(Items from a data source)
-- Opening Marker --

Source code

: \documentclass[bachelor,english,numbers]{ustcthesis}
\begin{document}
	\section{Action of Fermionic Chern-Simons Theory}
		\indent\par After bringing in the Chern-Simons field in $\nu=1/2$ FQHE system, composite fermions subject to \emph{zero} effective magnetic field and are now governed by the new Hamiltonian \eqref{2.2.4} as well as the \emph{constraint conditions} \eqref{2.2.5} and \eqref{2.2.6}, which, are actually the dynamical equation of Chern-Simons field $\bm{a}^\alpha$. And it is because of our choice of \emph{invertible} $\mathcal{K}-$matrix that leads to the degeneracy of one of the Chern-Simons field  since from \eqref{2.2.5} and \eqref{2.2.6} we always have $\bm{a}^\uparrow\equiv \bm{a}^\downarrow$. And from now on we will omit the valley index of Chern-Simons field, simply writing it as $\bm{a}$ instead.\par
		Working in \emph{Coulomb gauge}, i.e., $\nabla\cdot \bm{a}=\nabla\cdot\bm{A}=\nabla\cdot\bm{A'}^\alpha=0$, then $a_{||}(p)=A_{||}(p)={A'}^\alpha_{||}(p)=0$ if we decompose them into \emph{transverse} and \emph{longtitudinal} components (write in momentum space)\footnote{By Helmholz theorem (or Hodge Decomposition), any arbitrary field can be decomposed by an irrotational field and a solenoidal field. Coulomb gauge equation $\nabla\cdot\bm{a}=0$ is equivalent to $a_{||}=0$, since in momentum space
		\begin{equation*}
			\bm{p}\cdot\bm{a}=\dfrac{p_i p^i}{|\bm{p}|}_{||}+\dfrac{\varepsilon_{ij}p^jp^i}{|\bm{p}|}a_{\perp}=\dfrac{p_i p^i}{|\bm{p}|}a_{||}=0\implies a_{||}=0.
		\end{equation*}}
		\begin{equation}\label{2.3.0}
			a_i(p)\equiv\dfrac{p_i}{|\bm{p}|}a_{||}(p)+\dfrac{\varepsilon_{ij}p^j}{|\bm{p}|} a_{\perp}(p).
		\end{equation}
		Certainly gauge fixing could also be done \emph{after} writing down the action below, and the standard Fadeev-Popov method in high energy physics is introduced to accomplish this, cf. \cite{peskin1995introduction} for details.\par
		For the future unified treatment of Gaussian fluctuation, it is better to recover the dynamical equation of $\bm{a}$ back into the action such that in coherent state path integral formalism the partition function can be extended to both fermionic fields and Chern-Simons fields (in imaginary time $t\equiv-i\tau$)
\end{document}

-- Closing Marker --

What is the number of lines in these entries that hold "dfrac"? Reply with the figure alone.

= Task response =
2